Sejak kepergian sang ayah beberapa bulan lalu dan kakaknya-Queen-Wulan seperti kehilangan kedamaian di rumah ini. Setiap hari, ibu tirinya itu selalu saja berdebat dengannya.
"Kamu dari mana jam segini baru pulang, Wulan? Kerjaannya keluyuran terus! Tuh, lihat! Belum masak, belum bersih-bersih rumah! Berantakan, Wulan!" bentak Ratna, ibu tiri Wulan.
Gadis itu mendesah pelan. "Kenapa tidak Ibu saja yang bereskan? Kenapa harus menungguku pulang?"
"Wulan! Kamu ini, dibilangin selalu jawab aja! Durhaka kamu!" Mata Ratna memelotot tajam, wajahnya terlihat sangat marah.
'Tak ingin terlalu lama berdebat, Wulan beranjak dari sana. Pergi begitu saja tanpa sepatah kata. Melangkah ke arah kamar, meninggalkan Ratna yang masih mengomel.
"Wulan! Kamu ini, keterlaluan! Ibu belum selesai bicara!" teriak Ratna, menatap kepergian anak tirinya itu 'tak terima.
Bunyi pintu terdengar keras, Wulan membantingnya dengan kasar. Dia melempar tas asal. Matanya sudah basah dengan dada naik turun menahan amarah.
"Haaaaah! Argh! Aku benci semua ini, aku benci!" ungkap gadis itu sambil menjambak rambutnya dengan kasar.
Wulan menatap foto yang terpajang di atas nakas, foto dirinya dengan sang kakak, Queen. Dia melangkah mendekati foto itu dengan air matanya yang sudah bercucuran. Namun, bukan mengambil vigura, melainkan membuka laci dan mengambil gunting. Sesaat Wulan menatap foto Queen dengan senyuman, air matanya sudah berserakan membasahi pipi.
"Kak ..., aku rindu Kakak. Dengan gunting ini, kita bisa ketemu lagi, 'kan, Kak? Aku capek di sini, aku capek!" keluhnya, beralih menatap gunting di tangan. Dia merasa kesepian tanpa kehadiran sang kakak.
Bles!
Gunting itu sudah tertancap di perut Wulan, darah segar mengalir dari sana begitu deras. Wulan tersenyum dengan air mata yang masih juga mengalir.
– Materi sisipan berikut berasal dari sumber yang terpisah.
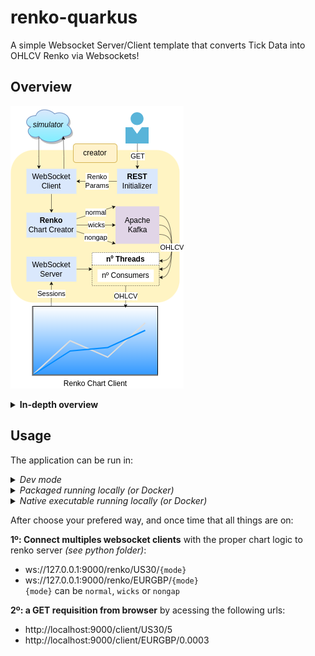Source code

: # renko-quarkus

A simple Websocket Server/Client template that converts Tick Data into OHLCV Renko via Websockets!

## Overview
![SegmentLocal](readme_files/diagram.png "draw.io diagram")

<details>
<summary><strong>In-depth overview</strong></summary> <br>

Everything starts with a GET request, which the user enters the renko parameters into the url:
```text
localhost:9000/client/{symbol}/{brickSize}
```
The [WebSocketClient](https://github.com/srlcarlg/renko-quarkus/blob/master/creator/src/main/java/creator/client/WebSocketClient.java) will open a connection to simulator server, while the _symbol_ and _brickSize_ are stored in [SessionService](https://github.com/srlcarlg/renko-quarkus/blob/master/creator/src/main/java/creator/client/SessionService.java).

Every message came from simulator will be transfered to reactive [RenkoChartService](https://github.com/srlcarlg/renko-quarkus/blob/master/creator/src/main/java/creator/core/services/RenkoChartService.java), send to **3 producers** (`normal-in-memory`, `wicks-in-memory`, `nongap-in-memory`) a **dynamic topic** with the following pattern:
```text
new renko: {symbol}_{mode}
forming renko: {symbol}_{mode}_forming

ex: us30_normal, eurgbp_wicks, us500_nongap
```
> **_NOTE:_**  The forming renko topics are not actually sent because **a suitable frontend hasn't been created yet**. <br>
Maybe in the future using Server-Sent-Events (SSE).

The [WebsocketServer](https://github.com/srlcarlg/renko-quarkus/blob/master/creator/src/main/java/creator/server/WebSocketServer.java) will receive a connection following the pattern:
```text
ws://localhost:9000/renko/{symbol}/{mode}
```
**The symbol must be the same** as that given in the **GET request**, otherwise the consumer will read an empty non-existent topic.


We have 2 _"types"_ of consumers:
- **_3 Static consumers_**: Once time inicialized, will never be closed until the application shutdown.
- **_nº Dynamic consumers_**: Created as needed, can be closed due inactivity a.k.a empty sessions, every 30min.

The Group ID of each consumer are identify by renko mode _[`normal`, `wicks`, `nongap`]_ which reads the respective channel/topic.

**Both consumers** will have the **topic updated** if they have **empty sessions** and a new connection with the **same Group ID** (renko mode) is made. <br>

_Example:_
```text
Consumer nongap-0, topic us30_nongap, total sessions: 1
*session disconnect*
Consumer nongap-0, topic us30_nongap, total sessions: 0
*new connection to us500_nongap*
Using an existing empty session consumer of group nongap to topic us500_nongap
*change the topic*
Consumer nongap-0, topic us500_nongap, total sessions: 1
```
</details>

## <a name="usage"></a>Usage
The application can be run in:

<details>
<summary><i>Dev mode</i></summary>

In root path: <br>
**1º Start simulator.**
```shell script
./mvnw -f simulator compile quarkus:dev
```
**2º Start creator.**
```shell script
./mvnw -f creator compile quarkus:dev
```
**Thanks to [Quarkus Dev Services](https://quarkus.io/guides/kafka-dev-services)**, a Kafka broker is started automatically from a container.
</details>

<details>
<summary><i>Packaged running locally (or Docker)</i></summary>

In root path: <br>
**1º package simulator and creator.**
```shell script
./mvnw -f simulator package
./mvnw -f creator package
```
> **_NOTE:_** Before packaging **creator**, you'll need to change 2 properties in application.properties to:<br>
_**%prod.kafka.bootstrap.servers**=localhost:9092_ <br>
_**%prod.creator.client.simulator.url**=localhost:8080/ticks._ <br>
If running on Docker, no changes are needed.

**2º We need start a Kafka broker manually by ourselves**, so using Docker, let's iniciate the kafka-compose.yaml:
```shell script
docker compose -f kafka-compose.yaml up -d
```
**3º Run the packages!**
```shell script
java -jar simulator/target/quarkus-app/quarkus-run.jar
java -jar creator/target/quarkus-app/quarkus-run.jar
```
#### on Docker
**Afte 1º just do:**
```shell script
docker compose up -d
```
</details>

<details>
<summary><i>Native executable running locally (or Docker)</i></summary>

In root path: <br>
**1º package simulator and creator.**
```shell script
./mvnw -f simulator package -Dnative -Dquarkus.native.container-build=true
./mvnw -f creator package -Dnative -Dquarkus.native.container-build=true
```
> **_NOTE:_** Before packaging **creator**, you'll need to change 2 properties in application.properties to:<br>
_**%prod.kafka.bootstrap.servers**=localhost:9092_ <br>
_**%prod.creator.client.simulator.url**=localhost:8080/ticks._ <br>
If running on Docker, no changes are needed.

**2º We need start a Kafka broker manually by ourselves**, so using Docker, let's iniciate the kafka-compose.yaml:
```shell script
docker compose -f kafka-compose.yaml up -d
```
**3º Run the packages!**
```shell script
./simulator/target/simulator-0.0.1-runner
./creator/target/creator-0.0.1-runner
```
#### on Docker
**Afte 1º just do:**
```shell script
docker compose -f native-compose.yaml up -d
```
</details>

After choose your prefered way, and once time that all things are on: <br>

**1º: Connect multiples websocket clients** with the proper chart logic to renko server _(see python folder)_:
- ws://127.0.0.1:9000/renko/US30/`{mode}`
- ws://127.0.0.1:9000/renko/EURGBP/`{mode}` <br>
`{mode}` can be `normal`, `wicks` or `nongap`

**2º: a GET requisition from browser** by acessing the following urls:
- http://localhost:9000/client/US30/5
- http://localhost:9000/client/EURGBP/0.0003
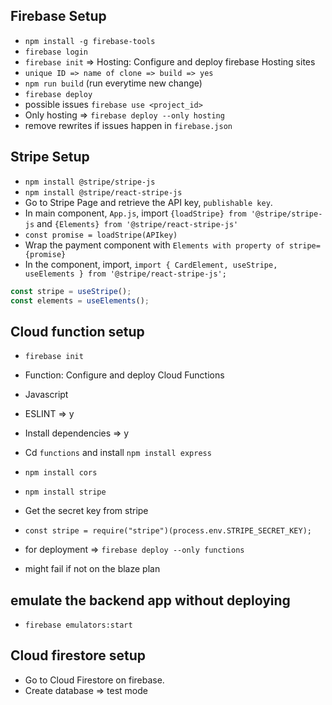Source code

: ## Firebase Setup
- `npm install -g firebase-tools`
- `firebase login`
- `firebase init` => Hosting: Configure and deploy firebase Hosting sites
- `unique ID => name of clone => build => yes`
- `npm run build` (run everytime new change)
- `firebase deploy`
- possible issues `firebase use <project_id>`
- Only hosting => `firebase deploy --only hosting`
- remove rewrites if issues happen in `firebase.json`

## Stripe Setup
- `npm install @stripe/stripe-js`
- `npm install @stripe/react-stripe-js`
- Go to Stripe Page and retrieve the API key, `publishable key`.
- In main component, `App.js`, import `{loadStripe} from '@stripe/stripe-js` and `{Elements} from '@stripe/react-stripe-js'`
- `const promise = loadStripe(APIkey)`
- Wrap the payment component with `Elements with property of stripe={promise}`
- In the component, import, `import { CardElement, useStripe, useElements } from '@stripe/react-stripe-js';` 
```js
const stripe = useStripe();
const elements = useElements();    
```

## Cloud function setup
- `firebase init`
- Function: Configure and deploy Cloud Functions
- Javascript
- ESLINT => y
- Install dependencies => y
- Cd `functions` and install `npm install express`
- `npm install cors`
- `npm install stripe`
- Get the secret key from stripe
- `const stripe = require("stripe")(process.env.STRIPE_SECRET_KEY);`

- for deployment => `firebase deploy --only functions`
- might fail if not on the blaze plan

## emulate the backend app without deploying
- `firebase emulators:start`

## Cloud firestore setup
- Go to Cloud Firestore on firebase.
- Create database => test mode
"A-aku, aku segera datang, Kak Queen, Ayah," ucapnya dengan terbata, lalu tubuhnya merasakan sakit yang luar biasa sampai pipinya menyentuh lantai.
"A-aku datang, Kak Queen ..., ki-kita bisa bersama lagi, menuai ri-rindu i-ini ...." Mata sembab itu akhirnya terpejam setelah sang empu mengatakan kalimat tersebut, darah mengalir membanjiri ubin di kamarnya.